━━━━━ Entries supplied
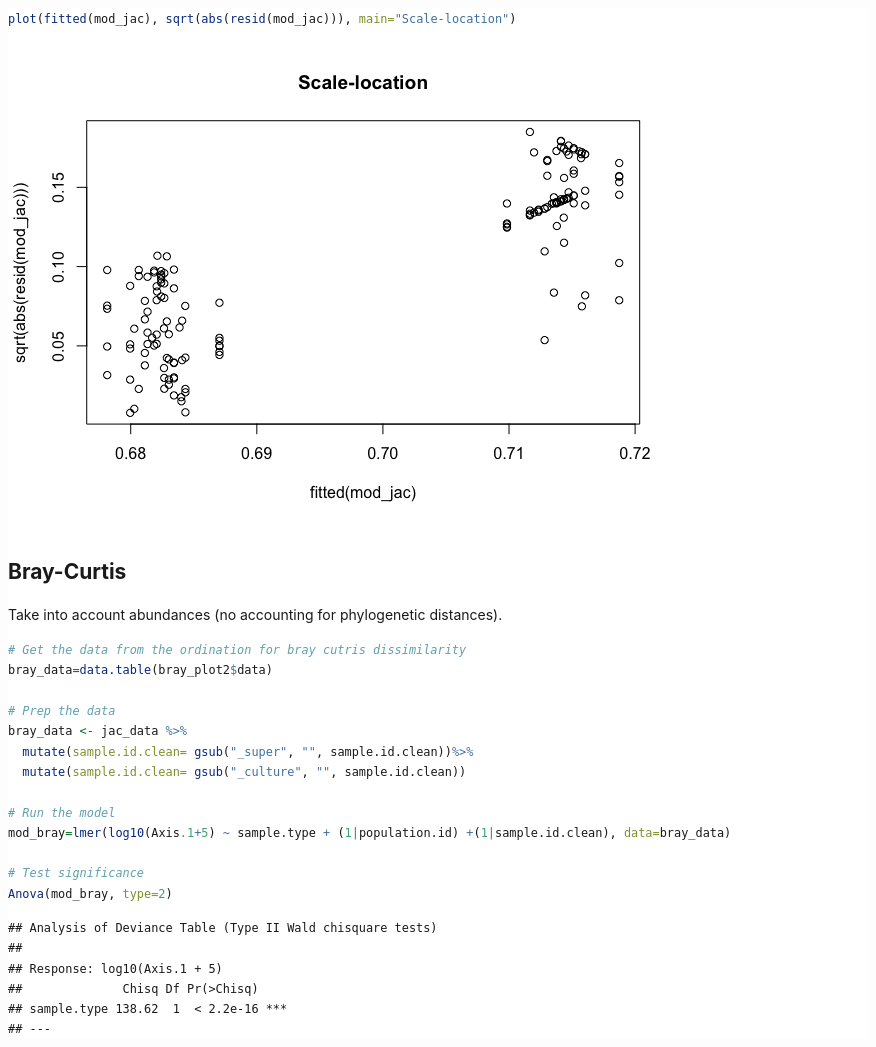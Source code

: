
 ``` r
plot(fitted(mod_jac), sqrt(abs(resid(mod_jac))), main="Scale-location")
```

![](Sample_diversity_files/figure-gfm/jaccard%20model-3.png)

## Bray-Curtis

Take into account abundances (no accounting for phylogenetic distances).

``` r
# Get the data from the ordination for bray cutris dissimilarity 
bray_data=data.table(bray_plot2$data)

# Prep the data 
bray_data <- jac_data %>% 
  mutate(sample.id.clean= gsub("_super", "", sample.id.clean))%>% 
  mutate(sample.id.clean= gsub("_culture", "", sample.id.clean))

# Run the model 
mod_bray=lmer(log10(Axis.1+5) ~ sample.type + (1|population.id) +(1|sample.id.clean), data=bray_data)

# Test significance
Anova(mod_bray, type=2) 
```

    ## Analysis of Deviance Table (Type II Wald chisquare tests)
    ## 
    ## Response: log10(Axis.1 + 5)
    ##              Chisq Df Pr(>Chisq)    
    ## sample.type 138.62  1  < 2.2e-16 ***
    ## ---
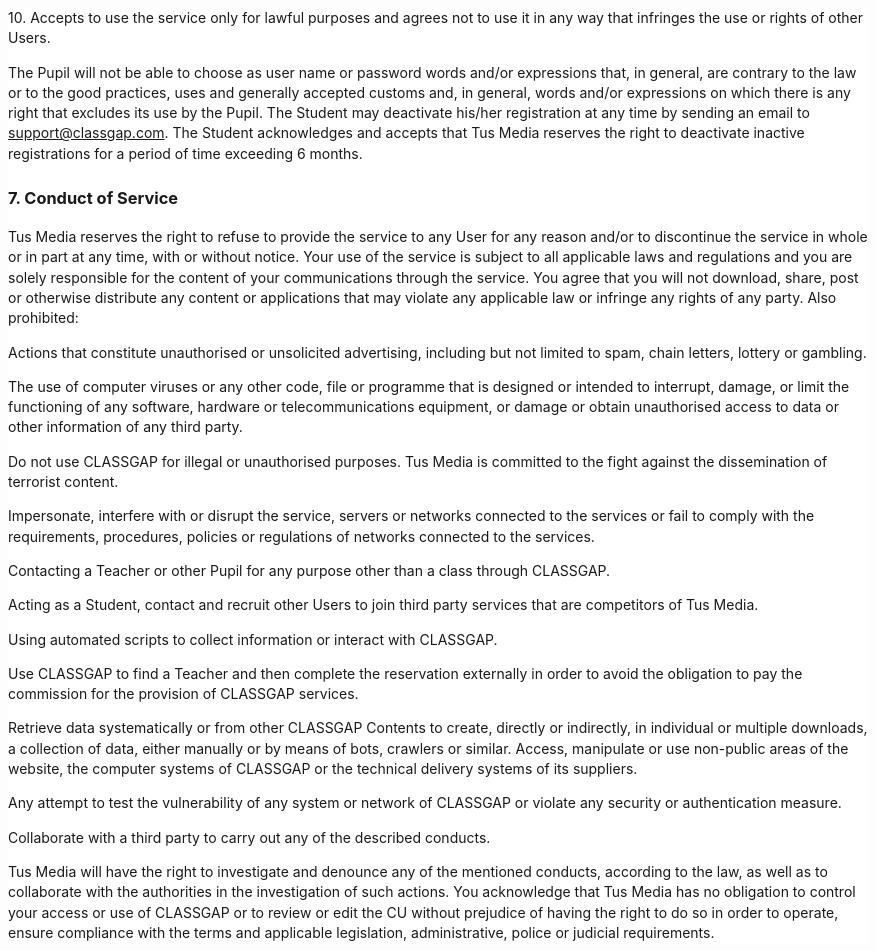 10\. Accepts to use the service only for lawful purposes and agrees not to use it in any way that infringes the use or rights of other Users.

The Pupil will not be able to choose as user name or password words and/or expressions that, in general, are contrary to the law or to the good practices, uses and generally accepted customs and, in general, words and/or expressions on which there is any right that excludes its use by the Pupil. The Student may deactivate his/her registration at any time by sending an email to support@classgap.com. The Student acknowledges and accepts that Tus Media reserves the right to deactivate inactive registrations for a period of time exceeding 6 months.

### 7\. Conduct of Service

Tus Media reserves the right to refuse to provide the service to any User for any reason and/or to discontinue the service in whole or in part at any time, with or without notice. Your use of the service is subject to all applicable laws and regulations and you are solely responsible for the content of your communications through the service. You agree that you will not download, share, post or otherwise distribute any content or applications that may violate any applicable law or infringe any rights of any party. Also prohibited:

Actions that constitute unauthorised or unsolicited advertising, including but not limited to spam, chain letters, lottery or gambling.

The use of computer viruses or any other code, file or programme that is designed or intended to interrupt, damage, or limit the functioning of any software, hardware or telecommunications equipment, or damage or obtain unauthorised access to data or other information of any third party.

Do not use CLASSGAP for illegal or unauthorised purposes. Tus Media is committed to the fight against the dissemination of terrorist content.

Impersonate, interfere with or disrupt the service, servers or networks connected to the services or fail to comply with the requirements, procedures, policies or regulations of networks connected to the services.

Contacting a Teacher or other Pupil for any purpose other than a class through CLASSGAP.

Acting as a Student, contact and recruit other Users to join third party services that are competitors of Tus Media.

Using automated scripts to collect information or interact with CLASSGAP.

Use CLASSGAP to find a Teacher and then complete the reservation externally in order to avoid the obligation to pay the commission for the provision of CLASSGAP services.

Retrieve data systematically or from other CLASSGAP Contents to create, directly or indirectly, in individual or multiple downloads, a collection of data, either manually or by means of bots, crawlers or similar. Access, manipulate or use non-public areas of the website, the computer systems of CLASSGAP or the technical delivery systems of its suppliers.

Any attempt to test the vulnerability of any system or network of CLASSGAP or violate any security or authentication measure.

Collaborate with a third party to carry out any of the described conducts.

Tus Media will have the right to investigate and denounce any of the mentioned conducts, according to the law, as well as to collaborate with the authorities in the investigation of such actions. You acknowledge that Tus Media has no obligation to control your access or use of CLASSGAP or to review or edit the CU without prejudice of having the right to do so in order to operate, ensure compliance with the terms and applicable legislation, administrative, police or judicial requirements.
━━━━━━━━━━
━━━━━ Entries supplied
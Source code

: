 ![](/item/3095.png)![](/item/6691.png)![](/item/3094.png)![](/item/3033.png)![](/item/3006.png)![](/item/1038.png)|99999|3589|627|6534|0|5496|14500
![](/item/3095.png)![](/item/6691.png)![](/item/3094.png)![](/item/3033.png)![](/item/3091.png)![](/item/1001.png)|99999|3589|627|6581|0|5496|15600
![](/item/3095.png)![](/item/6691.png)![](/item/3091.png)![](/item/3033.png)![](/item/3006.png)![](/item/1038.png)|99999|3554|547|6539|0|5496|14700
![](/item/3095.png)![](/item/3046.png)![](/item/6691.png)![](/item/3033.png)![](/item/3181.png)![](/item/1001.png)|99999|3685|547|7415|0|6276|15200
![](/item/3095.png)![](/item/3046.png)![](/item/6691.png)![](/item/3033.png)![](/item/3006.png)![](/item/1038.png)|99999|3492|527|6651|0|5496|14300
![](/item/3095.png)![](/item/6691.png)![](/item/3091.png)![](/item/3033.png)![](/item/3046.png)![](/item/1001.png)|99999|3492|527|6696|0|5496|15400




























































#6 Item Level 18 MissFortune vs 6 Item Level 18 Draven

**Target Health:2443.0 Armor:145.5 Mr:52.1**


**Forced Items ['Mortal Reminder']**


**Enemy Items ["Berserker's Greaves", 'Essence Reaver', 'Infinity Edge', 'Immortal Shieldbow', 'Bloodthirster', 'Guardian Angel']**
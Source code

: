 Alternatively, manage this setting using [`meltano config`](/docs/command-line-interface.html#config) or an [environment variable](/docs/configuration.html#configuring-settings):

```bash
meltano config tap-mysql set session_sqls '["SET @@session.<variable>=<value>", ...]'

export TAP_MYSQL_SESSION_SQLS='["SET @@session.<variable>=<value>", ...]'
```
━━━━━━━━━━
━━━━━ Entries supplied
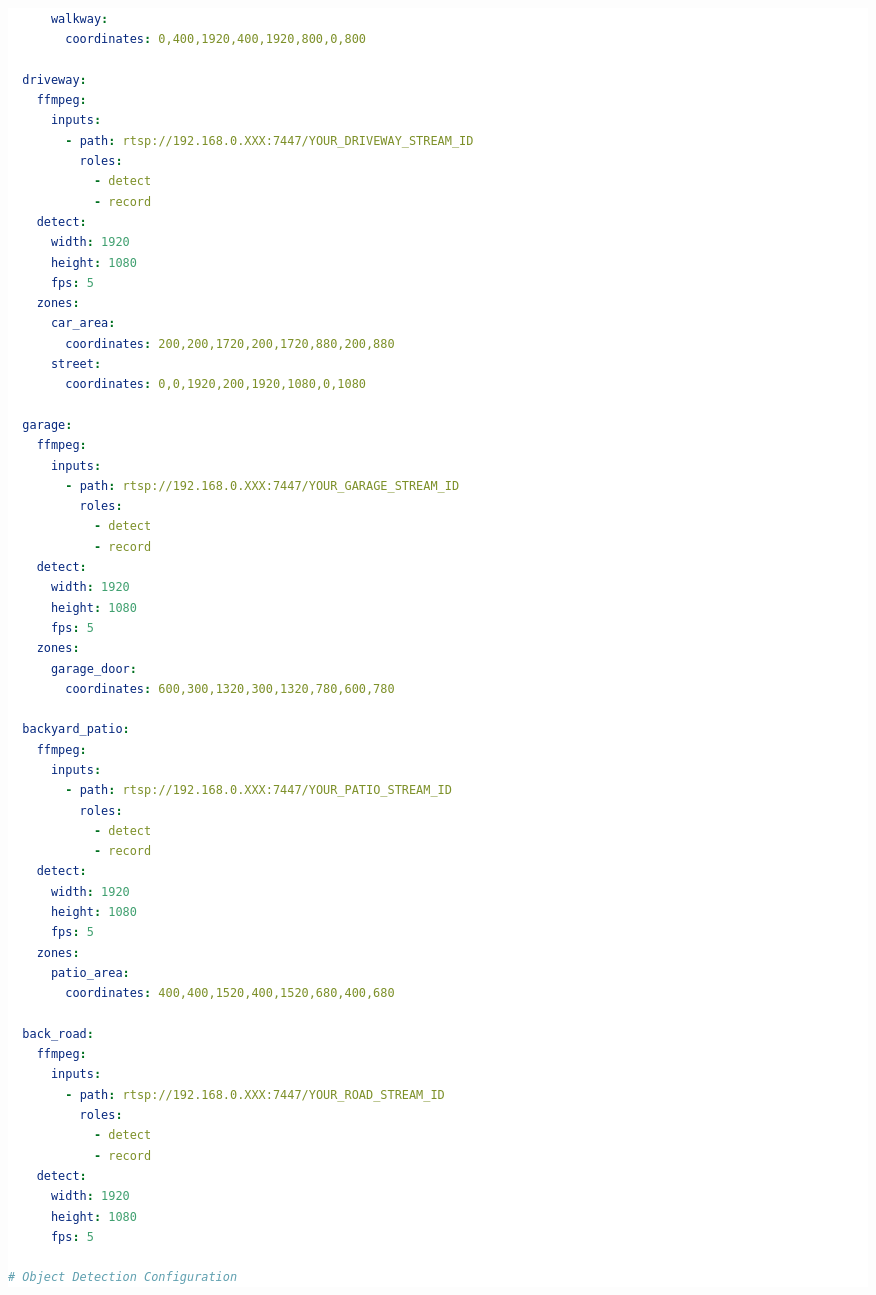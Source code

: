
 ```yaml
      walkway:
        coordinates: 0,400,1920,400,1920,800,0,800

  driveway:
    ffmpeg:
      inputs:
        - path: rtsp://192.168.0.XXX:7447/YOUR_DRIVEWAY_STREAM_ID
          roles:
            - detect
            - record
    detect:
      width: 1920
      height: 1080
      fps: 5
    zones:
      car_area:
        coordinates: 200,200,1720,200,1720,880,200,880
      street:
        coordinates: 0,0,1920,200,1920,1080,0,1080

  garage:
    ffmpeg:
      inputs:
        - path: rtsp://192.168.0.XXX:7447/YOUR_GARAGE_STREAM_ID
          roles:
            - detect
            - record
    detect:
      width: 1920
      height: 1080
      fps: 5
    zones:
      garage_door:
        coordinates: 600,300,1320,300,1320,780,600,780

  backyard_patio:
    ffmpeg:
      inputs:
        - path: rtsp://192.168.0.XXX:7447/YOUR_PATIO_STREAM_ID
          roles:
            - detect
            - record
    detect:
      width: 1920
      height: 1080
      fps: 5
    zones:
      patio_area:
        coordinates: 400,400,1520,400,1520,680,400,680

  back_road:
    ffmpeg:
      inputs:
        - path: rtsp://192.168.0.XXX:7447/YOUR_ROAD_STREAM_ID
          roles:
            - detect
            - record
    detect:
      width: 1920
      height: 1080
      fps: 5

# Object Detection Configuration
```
━━━━━━━━━━
• [Task goal]: With the string "conducts" as the key, filter the data above and show the lines that match.

• [Your response]:
Collaborate with a third party to carry out any of the described conducts.
Tus Media will have the right to investigate and denounce any of the mentioned conducts, according to the law, as well as to collaborate with the authorities in the investigation of such actions. You acknowledge that Tus Media has no obligation to control your access or use of CLASSGAP or to review or edit the CU without prejudice of having the right to do so in order to operate, ensure compliance with the terms and applicable legislation, administrative, police or judicial requirements.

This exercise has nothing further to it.